# Comparing Result of Permutation and bootstrapping

I am trying to verify the correlation between two parameters using bootstrap/permutation methods(classical example!). What i understand is that both permutation and bootstrap method involves shuffling the relationshiop between the two variables repeatedly and recalculating the correlation. However, histogram of Matlab function and my version of bootstrap give very different figures

using Matlab function to verify correlation:

load lawdata  % this is matlab data example
[rhohat phat] = corr(lsat,gpa);
rng default  % For reproducibility
rhos1000 = bootstrp(1000,'corr',lsat,gpa);
figure,hist(rhos1000,30,'FaceColor',[.8 .8 1])


Nearly all the estimates lie on the interval [0.4 1.0].

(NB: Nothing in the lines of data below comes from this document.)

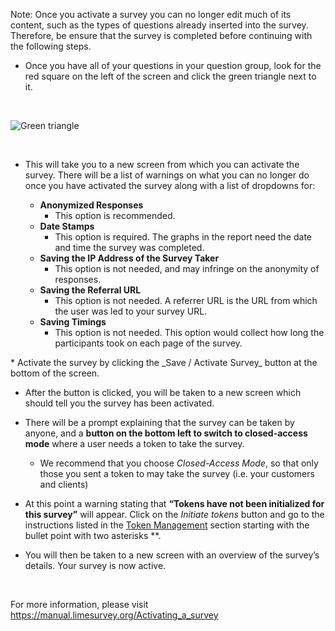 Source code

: Note: Once you activate a survey you can no longer edit much of its content, such as the types of questions already inserted into the survey.  Therefore, be ensure that the survey is completed before continuing with the following steps.

* Once you have all of your questions in your question group, look for the red square on the left of the screen and click the green triangle next to it.

<br />

![Green triangle](../../img/green-triangle.png)

<br />

* This will take you to a new screen from which you can activate the survey. There will be a list of warnings on what you can no longer do once you have activated the survey along with a list of dropdowns for: 

	* **Anonymized Responses**
		* This option is recommended.  
	* **Date Stamps**
		* This option is required. The graphs in the report need the date and time the survey was completed.
	* **Saving the IP Address of the Survey Taker** 
		* This option is not needed, and may infringe on the anonymity of responses.
	* **Saving the Referral URL**
		* This option is not needed. A referrer URL is the URL from which the user was led to your survey URL. 
	* **Saving Timings**
		* This option is not needed. This option would collect how long the participants took on each page of the survey.

<p></p>
* Activate the survey by clicking the _Save / Activate Survey_ button at the bottom of the screen.

* After the button is clicked, you will be taken to a new screen which should tell you the survey has been activated. 

* There will be a prompt explaining that the survey can be taken by anyone, and a **button on the bottom left to switch to closed-access mode** where a user needs a token to take the survey.
	* We recommend that you choose _Closed-Access Mode_, so that only those you sent a token to may take the survey (i.e. your customers and clients)

<p></p>

* At this point a warning stating that **“Tokens have not been initialized for this survey”** will appear. Click on the _Initiate tokens_ button and go to the instructions listed in the <a href="http://communityactionsurvey.org/guide/index.php/Token_Management">Token Management</a> section starting with the bullet point with two asterisks **.

* You will then be taken to a new screen with an overview of the survey’s details. Your survey is now active.

<br />

For more information, please visit https://manual.limesurvey.org/Activating_a_survey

but if i use the following code

x1=lsat; n1=length(x1);
x2=gpa;  n2=length(x2);
myStatistic = @(x1,x2) corr(x1,x2);
sampStat = myStatistic(x1,x2);
mybootstrap = zeros(nReps,1);
for i=1:1000
sampX1 = x1(ceil(rand(n1,1)*n1));
sampX2 = x2(ceil(rand(n2,1)*n2));
mybootstrap(i) = myStatistic(sampX1,sampX2);
end

xx = min(mybootstrap):.01:max(mybootstrap);
hist(mybootstrap,xx);


histogram plot looks like a normal distribution with mean around zero

(1)- Would you please kindly help me to figure out where is my mistake or misunderstanding? where the difference is coming from?

(2) - i think bootstrap is used to estimate the confidence intervals and the permutation test estimates significant corrlation, here, p = sum(mybootstrap>sampStat)/nReps; . should we report both results for our statistical analysis?

many thanks Karlo

The two methods address different problems.

The bootstrap is for estimating the sampling distribution of your statistic. You repeatedly draw samples (with replacement) from your data and calculate the correlation for each sample. Loosely, the bootstrap is trying to answer the following question: if you were to repeat the experiment many times, what would the distribution of the correlation look like over these repetitions?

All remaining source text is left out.